Former Trump chairman Paul Manafort facing intense scrutiny over Ukraine lobbying, loans


Paul Manafort, the former chairman of Donald Trump’s presidential campaign, might formally register as a foreign agent, according to a spokesman. Reportedly, Manafort recently received “formal guidance” from the U.S. Justice Department advising that he register, retroactively, as a foreign agent for lobbying work done in Ukraine. The Foreign Agents Registration Act (FARA), requires that “agents of foreign principals in a political or quasi-political capacity” disclose their relationship with a foreign government, as well as “activities, receipts and disbursements” in support of those activities. FARA focuses on agents working with foreign powers to influence governmental decision-making, namely, lobbying. The FARA database is online and searchable.

Lobbying firms tied to Manafort in his prior work for the political party of ousted Ukrainian president Viktor Yanukovych are in the process of registering with the Justice Department. Yanukovych’s party, the Russian-backed Party of Regions, was toppled by the 2014 “Euromaidan” revolution. The firms Podesta Group and Mercury Public Affairs lobbied for the European Centre for a Modern Ukraine, a Brussels-based non-profit. Work lasted from 2012 to 2014 with $2.2 million in compensation, according to forms filed under the Lobbying Disclosure Act. Registering as foreign agents would result in a higher level of scrutiny into what services were rendered by the firms.

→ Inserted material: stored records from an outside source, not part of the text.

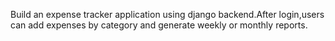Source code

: Build an expense tracker application using django backend.After login,users can add expenses by category and generate weekly or monthly reports.
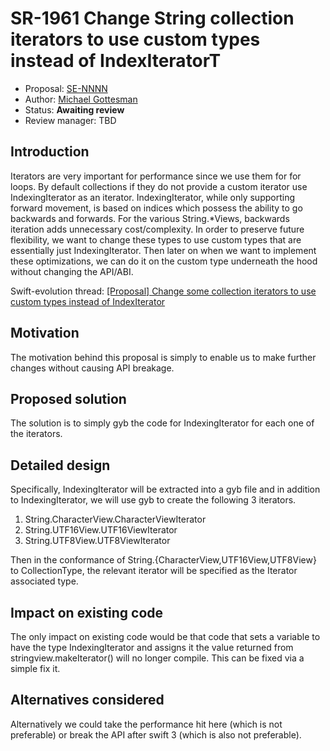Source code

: # SR-1961 Change String collection iterators to use custom types instead of IndexIteratorT

* Proposal: [SE-NNNN](NNNN-filename.md)
* Author: [Michael Gottesman](https://github.com/gottesmm)
* Status: **Awaiting review**
* Review manager: TBD

## Introduction

Iterators are very important for performance since we use them for for loops. By default collections if they do not provide a custom iterator use IndexingIterator as an iterator. IndexingIterator, while only supporting forward movement, is based on indices which possess the ability to go backwards and forwards. For the various String.*Views, backwards iteration adds unnecessary cost/complexity. In order to preserve future flexibility, we want to change these types to use custom types that are essentially just IndexingIterator<T>. Then later on when we want to implement these optimizations, we can do it on the custom type underneath the hood without changing the API/ABI.

Swift-evolution thread: [[Proposal] Change some collection iterators to use custom types instead of IndexIterator<T>](http://article.gmane.org/gmane.comp.lang.swift.evolution/24822)

## Motivation

The motivation behind this proposal is simply to enable us to make further changes without causing API breakage.

## Proposed solution

The solution is to simply gyb the code for IndexingIterator for each one of the iterators.

## Detailed design

Specifically, IndexingIterator will be extracted into a gyb file and in addition to IndexingIterator, we will use gyb to create the following 3 iterators.

1. String.CharacterView.CharacterViewIterator
2. String.UTF16View.UTF16ViewIterator
3. String.UTF8View.UTF8ViewIterator

Then in the conformance of String.{CharacterView,UTF16View,UTF8View} to CollectionType, the relevant iterator will be specified as the Iterator associated type.

## Impact on existing code

The only impact on existing code would be that code that sets a variable to have the type IndexingIterator<StringView> and assigns it the value returned from stringview.makeIterator() will no longer compile. This can be fixed via a simple fix it.

## Alternatives considered

Alternatively we could take the performance hit here (which is not preferable) or break the API after swift 3 (which is also not preferable).
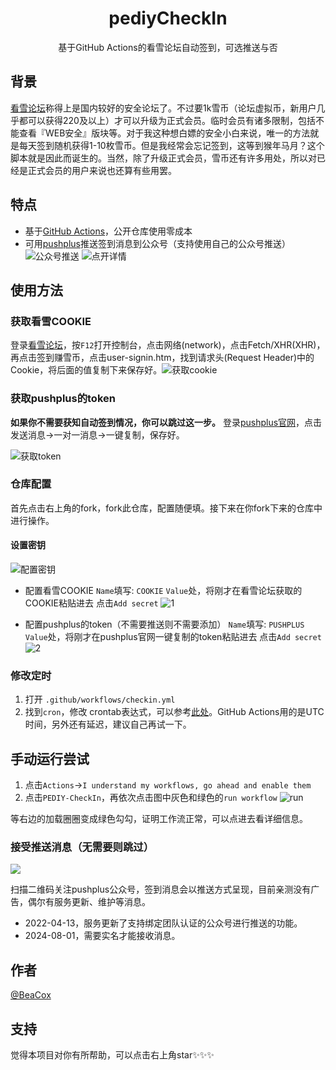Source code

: <p align="center">
    <h1 align="center">pediyCheckIn</h1>
</p>
  <p align="center">基于GitHub Actions的看雪论坛自动签到，可选推送与否</p>

## 背景
[看雪论坛](https://bbs.pediy.com/)称得上是国内较好的安全论坛了。不过要1k雪币（论坛虚拟币，新用户几乎都可以获得220及以上）才可以升级为正式会员。临时会员有诸多限制，包括不能查看『WEB安全』版块等。对于我这种想白嫖的安全小白来说，唯一的方法就是每天签到随机获得1-10枚雪币。但是我经常会忘记签到，这等到猴年马月？这个脚本就是因此而诞生的。当然，除了升级正式会员，雪币还有许多用处，所以对已经是正式会员的用户来说也还算有些用罢。

## 特点

+ 基于[GitHub Actions](https://github.com/features/actions)，公开仓库使用零成本
+ 可用[pushplus](https://www.pushplus.plus/)推送签到消息到公众号（支持使用自己的公众号推送）
  ![公众号推送](./imgs/pushplus_show1.jpg)
  ![点开详情](./imgs/pushplus_show2.jpg)

## 使用方法
### 获取看雪COOKIE
登录[看雪论坛](https://bbs.pediy.com/)，按`F12`打开控制台，点击网络(network)，点击Fetch/XHR(XHR)，再点击签到赚雪币，点击user-signin.htm，找到请求头(Request Header)中的Cookie，将后面的值复制下来保存好。![获取cookie](./imgs/pediy_cookie.jpg)

### 获取pushplus的token

**如果你不需要获知自动签到情况，你可以跳过这一步。**
登录[pushplus官网](https://www.pushplus.plus/login.html)，点击发送消息→一对一消息→一键复制，保存好。

![获取token](./imgs/get_pushplus_token.png)

### 仓库配置

首先点击右上角的fork，fork此仓库，配置随便填。接下来在你fork下来的仓库中进行操作。

#### 设置密钥

![配置密钥](./imgs/secrets.png)

+ 配置看雪COOKIE
  `Name`填写: `COOKIE`
  `Value`处，将刚才在看雪论坛获取的COOKIE粘贴进去
  点击`Add secret`
  ![1](./imgs/secret1.png)

+ 配置pushplus的token（不需要推送则不需要添加）
  `Name`填写: `PUSHPLUS`
  `Value`处，将刚才在pushplus官网一键复制的token粘贴进去
  点击`Add secret`
  ![2](./imgs/secret2.png)

### 修改定时

1. 打开 `.github/workflows/checkin.yml`
2. 找到`cron`，修改 crontab表达式，可以参考[此处](https://crontab.guru/)。GitHub Actions用的是UTC时间，另外还有延迟，建议自己再试一下。

## 手动运行尝试

1. 点击`Actions`→`I understand my workflows, go ahead and enable them`
2. 点击`PEDIY-CheckIn`，再依次点击图中灰色和绿色的`run workflow`
   ![run](./imgs/actions.png)

等右边的加载圈圈变成绿色勾勾，证明工作流正常，可以点进去看详细信息。

### 接受推送消息（无需要则跳过）

![](./imgs/pushplus_mp.jpg)

扫描二维码关注pushplus公众号，签到消息会以推送方式呈现，目前亲测没有广告，偶尔有服务更新、维护等消息。
+ 2022-04-13，服务更新了支持绑定团队认证的公众号进行推送的功能。
+ 2024-08-01，需要实名才能接收消息。

## 作者
[@BeaCox](https://github.com/BeaCox)

## 支持
觉得本项目对你有所帮助，可以点击右上角star✨✨✨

Last year, the Associated Press reported that Manafort’s firm, DMP International, introduced Mercury and Podesta Group to the Centre and assisted in directing some of their lobbying strategy. Within days of that report, Manafort left Trump’s campaign.

The New York Times reported today that on August 19, 2016, the day Manafort stepped down as chairman of Donald Trump’s presidential campaign, a shell company was formed, “controlled by Mr. Manafort” that received “$13 million in loans from two businesses with ties to Mr. Trump, including one that partners with a Ukrainian-born billionaire and another led by a Trump economic adviser.” According to the Times, these loans were among $20 million in loans secured by properties belonging to Manafort and his wife.

According to the Times, Manafort has declined to answer specific questions about any of his loans, stating, “There is nothing out of the ordinary about them” and “I am confident anyone who isn’t afflicted with scandal fever will come to the same conclusion.” Spokesman Jason Maloni said in a statement that Manafort’s lobbying for a foreign client ended before he began working on Mr. Trump’s presidential campaign, and “was not conducted on behalf of the Russian government.”

Manafort is a figure in an FBI and congressional investigation into Russian interference in the 2016 presidential campaign, and he has offered to testify before both the House and Senate intelligence committees. As a result, his finances have been under intense scrutiny. Previous National Security Adviser Michael Flynn registered as a foreign agent last month after revelations that he had worked for the Turkish government.